I asked him what I could do to make it better, and he just cried harder. I knew he needed new shoes, and I'd begged him to put it off until tomorrow, but I asked if he wanted to go ahead and go look, and he agreed. So, off we went to our (least) favorite store: Sports Authority. The store really doesn't suck...but the customer service is horrendous, so we wandered around, looking...and then J called to see how it went. I told him we were looking at shoes, and he said he'd come meet us. There wasn't much that interested him, so I told him we'd go across to Shoe Carnival, which is where I've found every single pair of shoes for both him and B since we moved back to the area last summer. The prices are always reasonable and they almost always have a "Buy One, Get One 50% Off" sale going on. He found a few to try on: two pair were men's...YIKES! Ultimately, he settled on a crazy bright pair of yellow Nike something or other, and, in a surprising turn of events, J cut me a check for half of them.
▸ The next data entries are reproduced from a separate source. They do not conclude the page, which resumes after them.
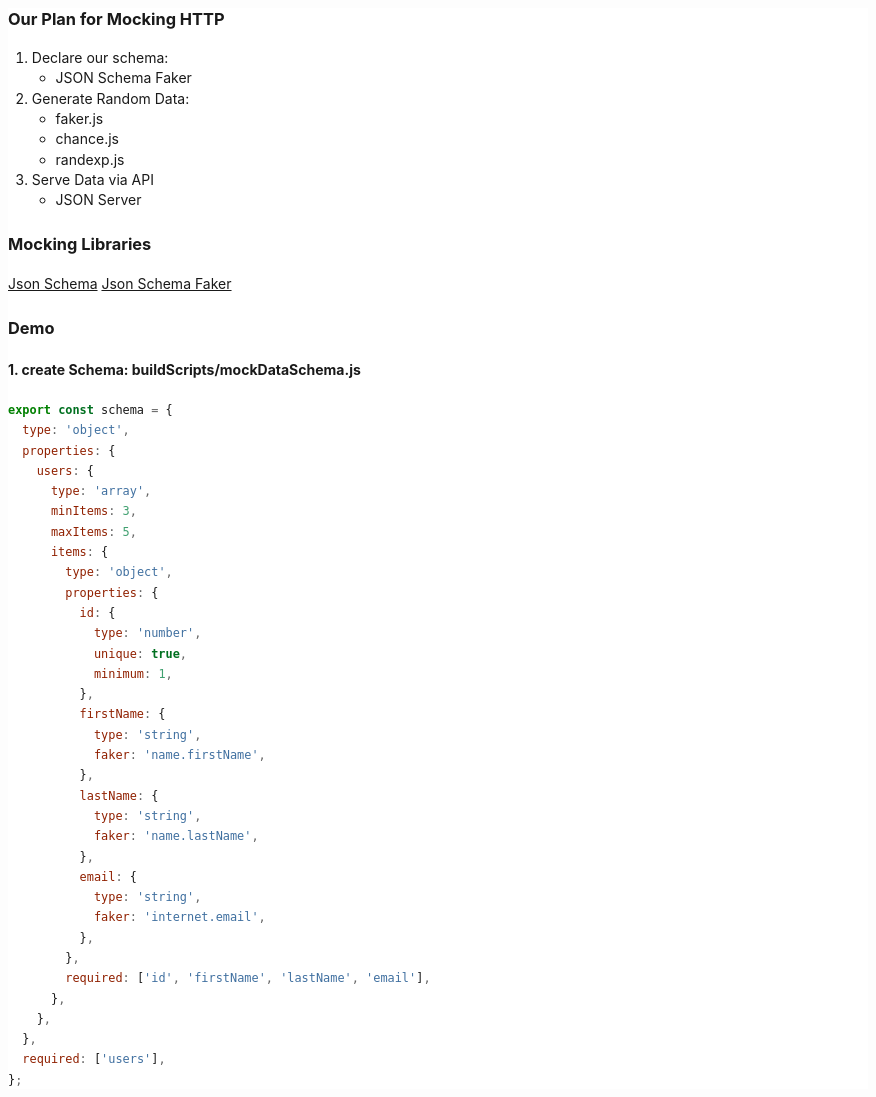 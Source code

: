 ### Our Plan for Mocking HTTP

1.  Declare our schema:
    - JSON Schema Faker
1.  Generate Random Data:
    - faker.js
    - chance.js
    - randexp.js
1.  Serve Data via API
    - JSON Server

### Mocking Libraries

[Json Schema](http://json-schema.org) [Json Schema Faker](http://json-schema-faker.js.org/#gist/eb11f16c9edccf040c028dc8bd2b1756)

### Demo

#### 1. create Schema: buildScripts/mockDataSchema.js

```javascript
export const schema = {
  type: 'object',
  properties: {
    users: {
      type: 'array',
      minItems: 3,
      maxItems: 5,
      items: {
        type: 'object',
        properties: {
          id: {
            type: 'number',
            unique: true,
            minimum: 1,
          },
          firstName: {
            type: 'string',
            faker: 'name.firstName',
          },
          lastName: {
            type: 'string',
            faker: 'name.lastName',
          },
          email: {
            type: 'string',
            faker: 'internet.email',
          },
        },
        required: ['id', 'firstName', 'lastName', 'email'],
      },
    },
  },
  required: ['users'],
};
```
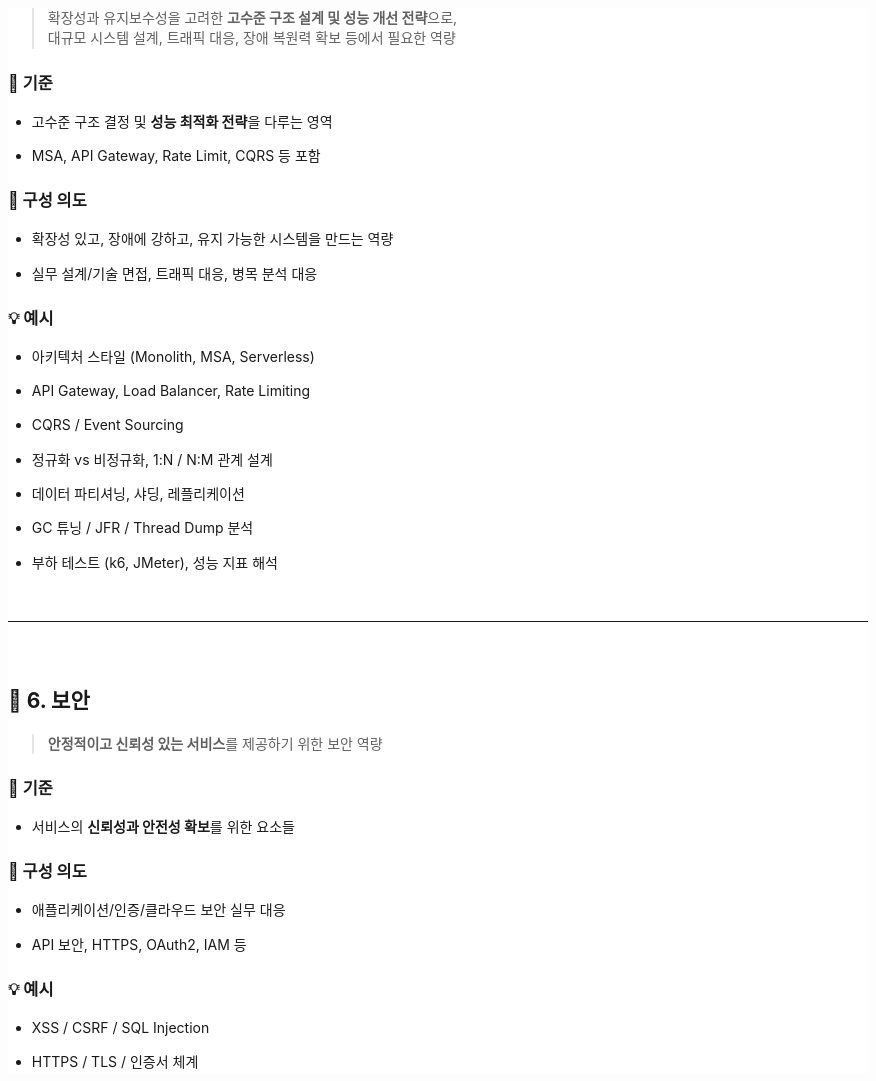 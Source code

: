 > 확장성과 유지보수성을 고려한 **고수준 구조 설계 및 성능 개선 전략**으로,  
> 대규모 시스템 설계, 트래픽 대응, 장애 복원력 확보 등에서 필요한 역량

### 🎯 **기준**

- 고수준 구조 결정 및 **성능 최적화 전략**을 다루는 영역
    
- MSA, API Gateway, Rate Limit, CQRS 등 포함
    

### 📌 구성 의도

- 확장성 있고, 장애에 강하고, 유지 가능한 시스템을 만드는 역량
    
- 실무 설계/기술 면접, 트래픽 대응, 병목 분석 대응

### 💡 예시

- 아키텍처 스타일 (Monolith, MSA, Serverless)
    
- API Gateway, Load Balancer, Rate Limiting
    
- CQRS / Event Sourcing
    
- 정규화 vs 비정규화, 1:N / N:M 관계 설계
    
- 데이터 파티셔닝, 샤딩, 레플리케이션
    
- GC 튜닝 / JFR / Thread Dump 분석
    
- 부하 테스트 (k6, JMeter), 성능 지표 해석
    

<br>

---
<br>

## 🔐 6. 보안

> **안정적이고 신뢰성 있는 서비스**를 제공하기 위한 보안 역량

### 🎯 **기준**

- 서비스의 **신뢰성과 안전성 확보**를 위한 요소들
    

### 📌 구성 의도

- 애플리케이션/인증/클라우드 보안 실무 대응
    
- API 보안, HTTPS, OAuth2, IAM 등

### 💡 예시

- XSS / CSRF / SQL Injection
    
- HTTPS / TLS / 인증서 체계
I've been blowing through money left and right...you know how the first of the month goes: Rent, bills, the kids always need something, doctor's appointments, and don't forget that B is doing the whole "no dairy" thing (and both boys eat like they've never seen food in their lives), so my grocery bill is through roof. I have yet to talk to my "silent" partner about all of this...mostly because he forgot to call me back. Hey...Dad. Call me back, okay?
When we got home with shoes that didn't have extra holes in them, N caught a glimpse of himself in the mirror and came unglued. Truthfully, he doesn't look bad. He looks like a boy...a little shaggy, but not the hair he had this morning. He crawled into bed, sobbing, and I crawled in with him and just held him. And he let me. And even now, that simple gesture brings tears to my eyes. I rubbed his back, and told him the story of my first day in 5th grade wearing glasses. I told him how I was sure I was going to get made fun of, and I dreaded it...but it wasn't nearly as big of a deal as I thought it would be. I told him about how there are some people we know that don't even have hair anymore...and they're young. They just lost their hair at an early age because sometimes genetics and heredity sucks. And I think it helped. He kept telling me he was so ugly, and it broke my heart.
I know parents are always biased, but I know I have two pretty cute kids. Everyone goes through awkward stages where teeth are growing in, hair is growing out, bodies are changing, and so on...but those only last for a short while (hopefully) before you go on to the next bump in the road. I tried my best to explain to him that all that really matters is how you see yourself. For lack of a better way to describe it...haters gonna hate. You know? Those who constantly make fun of others do so because they're insecure or maybe they just don't know any better. Maybe that's how they were raised. And N knows all of this because he talks to me about it all the time.
But my heart is breaking for my boy who cares so much about others and is so much like his mom...not only in that aspect, but in the aspect that he/she always thinks he/she has something to prove...especially self worth.